Die Folgen der Bevölkerungskrise für die zweitgrösste Volkswirtschaft sind enorm. Schon länger müssen immer weniger Werktätige immer mehr alte Leute versorgen. Jeder fünfte Chinese ist heute älter als 60 Jahre. Unterstützten 2020 fünf Beschäftigte zwischen 20 und 64 Jahren einen älteren Menschen über 65 Jahre, werden es 2050 nur noch 1,5 Arbeitnehmer sein. «Ohne soziales Netz, ohne die Sicherheit der Familie wird sich eine Rentenkrise zu einer humanitären Katastrophe entwickeln», warnt Forscher Yi Fuxian.
Weniger alarmistisch ist Paul Cheung, Singapurs ehemaliger Chefstatistiker. Er sagt, China habe «viel Personal» und «viel Vorlaufzeit», um die demografische Herausforderung zu bewältigen. Aber: «Die chinesische Regierung muss das Problem angehen.»
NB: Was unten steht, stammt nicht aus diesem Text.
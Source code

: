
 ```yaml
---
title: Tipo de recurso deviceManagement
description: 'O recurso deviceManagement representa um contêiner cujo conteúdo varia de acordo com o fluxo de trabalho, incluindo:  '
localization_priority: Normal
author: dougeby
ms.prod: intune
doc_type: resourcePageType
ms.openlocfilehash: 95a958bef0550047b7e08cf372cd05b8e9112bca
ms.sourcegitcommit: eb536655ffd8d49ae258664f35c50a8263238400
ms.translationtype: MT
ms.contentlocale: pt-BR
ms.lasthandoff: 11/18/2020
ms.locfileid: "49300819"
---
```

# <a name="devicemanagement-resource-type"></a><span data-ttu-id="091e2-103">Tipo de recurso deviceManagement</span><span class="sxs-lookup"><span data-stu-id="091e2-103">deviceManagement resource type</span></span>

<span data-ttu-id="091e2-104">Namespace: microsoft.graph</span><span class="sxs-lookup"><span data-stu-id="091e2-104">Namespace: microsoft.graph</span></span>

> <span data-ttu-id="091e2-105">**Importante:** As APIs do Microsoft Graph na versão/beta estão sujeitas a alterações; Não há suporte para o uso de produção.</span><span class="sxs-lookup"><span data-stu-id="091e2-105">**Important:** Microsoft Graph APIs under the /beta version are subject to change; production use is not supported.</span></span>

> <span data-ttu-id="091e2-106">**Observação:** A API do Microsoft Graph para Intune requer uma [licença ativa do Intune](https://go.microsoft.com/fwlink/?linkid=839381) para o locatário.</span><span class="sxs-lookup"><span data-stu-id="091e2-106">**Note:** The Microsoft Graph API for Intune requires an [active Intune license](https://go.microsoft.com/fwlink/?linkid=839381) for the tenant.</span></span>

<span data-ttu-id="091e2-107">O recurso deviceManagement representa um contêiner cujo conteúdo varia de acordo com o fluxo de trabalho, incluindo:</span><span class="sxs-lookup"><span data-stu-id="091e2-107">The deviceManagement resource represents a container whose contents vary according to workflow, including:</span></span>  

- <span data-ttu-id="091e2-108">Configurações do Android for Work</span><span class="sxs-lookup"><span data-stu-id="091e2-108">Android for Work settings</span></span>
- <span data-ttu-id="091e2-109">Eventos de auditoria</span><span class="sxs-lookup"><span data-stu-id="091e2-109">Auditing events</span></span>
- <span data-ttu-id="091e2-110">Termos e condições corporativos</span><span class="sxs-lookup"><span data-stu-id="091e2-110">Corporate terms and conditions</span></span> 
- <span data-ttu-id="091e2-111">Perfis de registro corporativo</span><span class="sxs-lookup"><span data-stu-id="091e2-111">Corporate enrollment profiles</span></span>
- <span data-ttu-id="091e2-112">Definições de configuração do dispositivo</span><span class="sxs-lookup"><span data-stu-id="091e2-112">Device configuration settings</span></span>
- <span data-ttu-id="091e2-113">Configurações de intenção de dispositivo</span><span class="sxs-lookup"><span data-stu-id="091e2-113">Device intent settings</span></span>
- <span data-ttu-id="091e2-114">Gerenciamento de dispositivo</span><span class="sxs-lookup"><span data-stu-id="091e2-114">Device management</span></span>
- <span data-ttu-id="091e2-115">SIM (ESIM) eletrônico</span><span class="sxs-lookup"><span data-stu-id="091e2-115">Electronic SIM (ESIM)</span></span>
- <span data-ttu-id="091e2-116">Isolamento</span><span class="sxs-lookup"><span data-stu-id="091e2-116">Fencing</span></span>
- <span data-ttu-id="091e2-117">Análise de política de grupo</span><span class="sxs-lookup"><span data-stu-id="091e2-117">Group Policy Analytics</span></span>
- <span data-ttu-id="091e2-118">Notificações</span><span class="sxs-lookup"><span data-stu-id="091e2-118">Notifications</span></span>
China ist schon lange das bevölkerungsreichste Land der Erde, es wird aber erwartet, dass es bald von Indien überholt wird. Die Vereinten Nationen gehen davon aus, dass dies noch in diesem Jahr geschieht. Doch auch der Subkontinent, wird in absehbarer Zeit von einem Rückgang betroffen sein – genauso wie über 40 Prozent aller Staaten weltweit. Während die Länder in Asien und Europa auf lange Sicht schrumpfen und an Einfluss verlieren, wird sich die Bevölkerung Afrikas beinahe verdreifachen – und an Bedeutung gewinnen.